I just moved from a small apartment building where I had to pull my trash cans front the front of the building to the sidewalk once a week, to a larger place where over 100 of us share dumpsters.
The change has put an unexpected kink in my garbage management.
Garbage management started when I felt guilty taking barely full, kitchen-sized trash bags out to the big can. I had to take the bags out of my kitchen though, because, even though there wasn’t much in them, something in there had died anew and the smell made me feel like “before” on a Fabreze commercial.
As a big over-thinker, this problem was ripe for me to tackle and solve. Now I enforce Garbage Management. (Let’s put this in the “It’s good to be single” column.)
I separate my trash into three separate bags: Dry, Wet/potentially stinky items, and Recycling.
The Wet garbage is the issue. When I cook, or just over the course of a couple of days of kitchen use, I keep a small bag (usually a plastic grocery sack) in the sink for food scraps, coffee grounds, etc. When I’m done cooking for the night, or if the bag has been there for a couple of days, I take the wet bag out of my living space.

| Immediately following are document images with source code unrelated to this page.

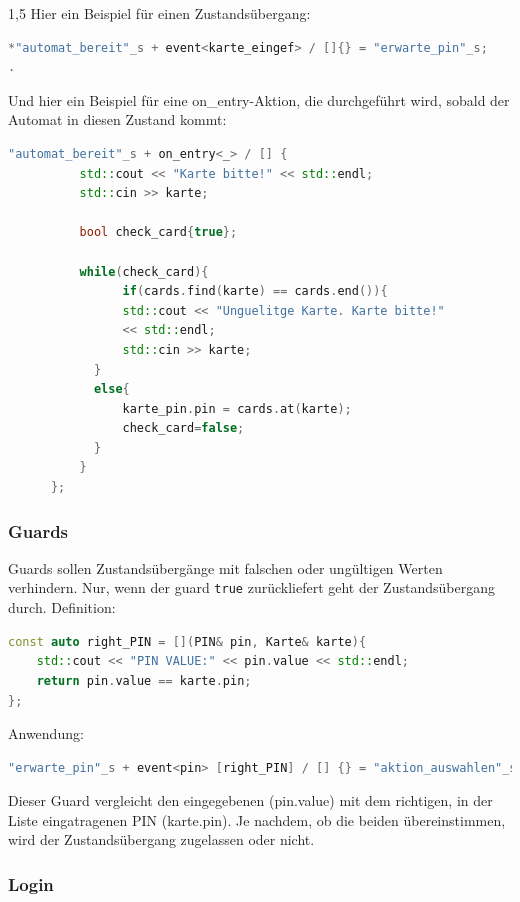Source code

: \documentclass[a4paper]{article}
\begin{document}
\begin{spacing}{1,5}
Hier ein Beispiel für einen Zustandsübergang:

\begin{lstlisting}[language=c++]
*"automat_bereit"_s + event<karte_eingef> / []{} = "erwarte_pin"_s;
.
\end{lstlisting}
Und hier ein Beispiel für eine on\_entry-Aktion, die durchgeführt wird, sobald der Automat in diesen Zustand kommt:
\begin{lstlisting}[language=c++]
"automat_bereit"_s + on_entry<_> / [] {
          std::cout << "Karte bitte!" << std::endl;
          std::cin >> karte;

          bool check_card{true};

          while(check_card){
                if(cards.find(karte) == cards.end()){
                std::cout << "Unguelitge Karte. Karte bitte!"
                << std::endl;
                std::cin >> karte;
            }
            else{
                karte_pin.pin = cards.at(karte);
                check_card=false;
            }
          }      
      };
\end{lstlisting}

\subsubsection{Guards}

Guards sollen Zustandsübergänge mit falschen oder ungültigen Werten verhindern. Nur, wenn der guard \texttt{true} zurückliefert geht der Zustandsübergang durch.\newline\newline
Definition:
\begin{lstlisting}[language=c++]
const auto right_PIN = [](PIN& pin, Karte& karte){
    std::cout << "PIN VALUE:" << pin.value << std::endl;
    return pin.value == karte.pin;
};
\end{lstlisting}
Anwendung:

\begin{lstlisting}[language=c++]
"erwarte_pin"_s + event<pin> [right_PIN] / [] {} = "aktion_auswahlen"_s;
\end{lstlisting}
Dieser Guard vergleicht den eingegebenen (pin.value)
 mit dem richtigen, in der Liste eingatragenen PIN (karte.pin). Je nachdem, ob die beiden übereinstimmen, wird der Zustandsübergang zugelassen oder nicht.

\subsubsection{Login}


\end{spacing}
\end{document}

Here’s where the change in routine caused a bit of angst for me. In my small apartment, the path to the trash can was shorter, and the number of people I could potentially run into was smaller. Not so at the new place.
Why does this matter?
In the new place, I take a long-ish walk down a couple long halls through a complex with lots of neighbors, while holding a grocery sack that looks like I’m transporting body parts. It has that used diaper heaviness and, after all, it is wet inside. Also, I’m rushing a bit because I always picture the bag bursting open, or at least springing a leak. With that horror in mind, I’m holding the bag like it’s precious. Instead of looking like a genius of garbage management, I look more like a serial killer.
There is no good time of day to try to pull this off and once a neighbor sees the bag in my hand, there is no eye contact. I can see them trying to determine what I’m carrying in my little saggy bag. I wonder why my neighbors only see wet trash runs and never seem to catch me casually slinging the “dry trash” bag through the halls so they can be impressed with the way garbage moves from apartment 209.